══ Dataset excerpts ══

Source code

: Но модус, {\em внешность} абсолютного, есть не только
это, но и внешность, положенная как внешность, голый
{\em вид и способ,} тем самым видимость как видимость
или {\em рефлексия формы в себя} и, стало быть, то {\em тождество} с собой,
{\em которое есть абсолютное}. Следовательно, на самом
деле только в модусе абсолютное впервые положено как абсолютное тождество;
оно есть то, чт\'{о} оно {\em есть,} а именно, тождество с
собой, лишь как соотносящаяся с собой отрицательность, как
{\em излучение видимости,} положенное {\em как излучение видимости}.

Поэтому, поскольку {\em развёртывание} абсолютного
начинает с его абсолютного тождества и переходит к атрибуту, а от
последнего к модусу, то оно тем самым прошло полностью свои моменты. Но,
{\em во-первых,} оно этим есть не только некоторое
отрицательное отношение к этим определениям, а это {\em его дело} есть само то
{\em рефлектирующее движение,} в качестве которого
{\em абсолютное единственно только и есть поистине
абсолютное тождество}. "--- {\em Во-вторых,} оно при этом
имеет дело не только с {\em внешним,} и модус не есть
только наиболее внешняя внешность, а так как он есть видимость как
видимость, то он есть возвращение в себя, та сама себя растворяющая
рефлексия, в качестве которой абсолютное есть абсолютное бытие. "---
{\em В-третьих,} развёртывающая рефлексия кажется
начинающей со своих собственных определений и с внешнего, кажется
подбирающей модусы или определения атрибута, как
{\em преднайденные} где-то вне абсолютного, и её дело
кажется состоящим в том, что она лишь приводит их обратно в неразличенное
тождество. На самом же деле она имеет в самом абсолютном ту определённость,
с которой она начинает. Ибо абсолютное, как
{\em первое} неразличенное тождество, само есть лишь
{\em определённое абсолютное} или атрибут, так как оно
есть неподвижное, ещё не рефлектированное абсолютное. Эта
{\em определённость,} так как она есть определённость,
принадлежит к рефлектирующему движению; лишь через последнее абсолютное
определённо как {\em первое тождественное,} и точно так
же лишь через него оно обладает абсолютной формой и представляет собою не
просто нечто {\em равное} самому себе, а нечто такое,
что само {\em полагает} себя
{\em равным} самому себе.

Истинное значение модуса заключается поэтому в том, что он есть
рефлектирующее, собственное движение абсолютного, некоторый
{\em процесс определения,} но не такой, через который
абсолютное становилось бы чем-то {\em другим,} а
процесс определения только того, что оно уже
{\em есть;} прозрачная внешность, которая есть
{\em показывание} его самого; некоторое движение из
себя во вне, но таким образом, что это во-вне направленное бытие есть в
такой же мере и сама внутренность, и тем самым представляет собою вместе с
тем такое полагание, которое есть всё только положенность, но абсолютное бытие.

═══
══ Dataset excerpts ══

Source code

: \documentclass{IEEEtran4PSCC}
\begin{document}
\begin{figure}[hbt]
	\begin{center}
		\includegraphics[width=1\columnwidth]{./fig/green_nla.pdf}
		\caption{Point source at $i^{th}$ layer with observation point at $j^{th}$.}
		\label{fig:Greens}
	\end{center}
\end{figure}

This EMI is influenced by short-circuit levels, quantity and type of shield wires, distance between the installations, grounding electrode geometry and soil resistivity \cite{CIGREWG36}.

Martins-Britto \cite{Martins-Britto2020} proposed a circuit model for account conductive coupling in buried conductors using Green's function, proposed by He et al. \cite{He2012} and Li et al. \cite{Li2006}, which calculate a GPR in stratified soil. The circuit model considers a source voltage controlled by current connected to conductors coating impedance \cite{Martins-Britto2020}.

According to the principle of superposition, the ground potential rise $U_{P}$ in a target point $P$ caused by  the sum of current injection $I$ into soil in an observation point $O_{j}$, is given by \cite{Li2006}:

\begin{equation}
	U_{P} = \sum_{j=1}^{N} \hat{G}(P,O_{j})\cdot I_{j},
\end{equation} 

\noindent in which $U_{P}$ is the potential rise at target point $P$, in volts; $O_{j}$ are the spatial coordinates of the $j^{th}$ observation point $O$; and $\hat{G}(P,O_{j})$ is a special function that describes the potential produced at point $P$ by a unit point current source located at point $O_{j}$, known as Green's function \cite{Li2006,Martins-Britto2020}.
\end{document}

═══
══ Dataset excerpts ══

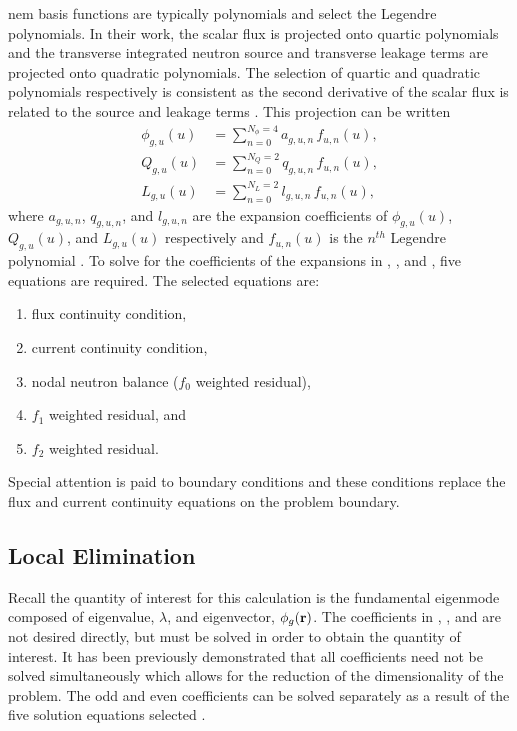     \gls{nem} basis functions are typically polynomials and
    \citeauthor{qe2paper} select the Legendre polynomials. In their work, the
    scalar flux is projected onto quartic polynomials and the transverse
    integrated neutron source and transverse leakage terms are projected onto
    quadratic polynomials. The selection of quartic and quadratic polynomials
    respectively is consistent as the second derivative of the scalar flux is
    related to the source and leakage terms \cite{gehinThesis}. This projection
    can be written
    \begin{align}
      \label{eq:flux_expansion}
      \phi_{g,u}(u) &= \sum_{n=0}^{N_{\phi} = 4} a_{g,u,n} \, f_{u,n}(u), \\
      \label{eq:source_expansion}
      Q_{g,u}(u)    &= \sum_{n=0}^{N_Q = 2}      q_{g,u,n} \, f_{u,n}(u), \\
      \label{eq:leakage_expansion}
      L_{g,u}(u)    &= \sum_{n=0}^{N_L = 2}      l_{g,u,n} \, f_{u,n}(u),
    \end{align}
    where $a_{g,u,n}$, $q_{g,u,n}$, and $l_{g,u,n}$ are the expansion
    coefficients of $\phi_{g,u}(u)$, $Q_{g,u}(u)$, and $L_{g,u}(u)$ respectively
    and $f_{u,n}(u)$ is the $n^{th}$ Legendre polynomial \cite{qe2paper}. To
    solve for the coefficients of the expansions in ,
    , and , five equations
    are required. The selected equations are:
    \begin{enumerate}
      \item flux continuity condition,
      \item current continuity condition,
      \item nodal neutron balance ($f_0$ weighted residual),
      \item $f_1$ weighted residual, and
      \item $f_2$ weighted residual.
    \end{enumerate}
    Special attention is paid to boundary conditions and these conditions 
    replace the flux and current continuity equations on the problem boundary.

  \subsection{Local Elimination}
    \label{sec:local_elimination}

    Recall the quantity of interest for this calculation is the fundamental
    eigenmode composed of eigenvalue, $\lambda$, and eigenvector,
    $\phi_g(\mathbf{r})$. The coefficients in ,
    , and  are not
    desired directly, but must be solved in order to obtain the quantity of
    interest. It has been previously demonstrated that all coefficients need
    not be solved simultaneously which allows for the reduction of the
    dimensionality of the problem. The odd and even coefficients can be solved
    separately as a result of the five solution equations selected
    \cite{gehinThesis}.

═══

Work item — Copy all lines from the data that hold the word "gehinThesis".

Answer to the exercise —
    related to the source and leakage terms \cite{gehinThesis}. This projection
    \cite{gehinThesis}.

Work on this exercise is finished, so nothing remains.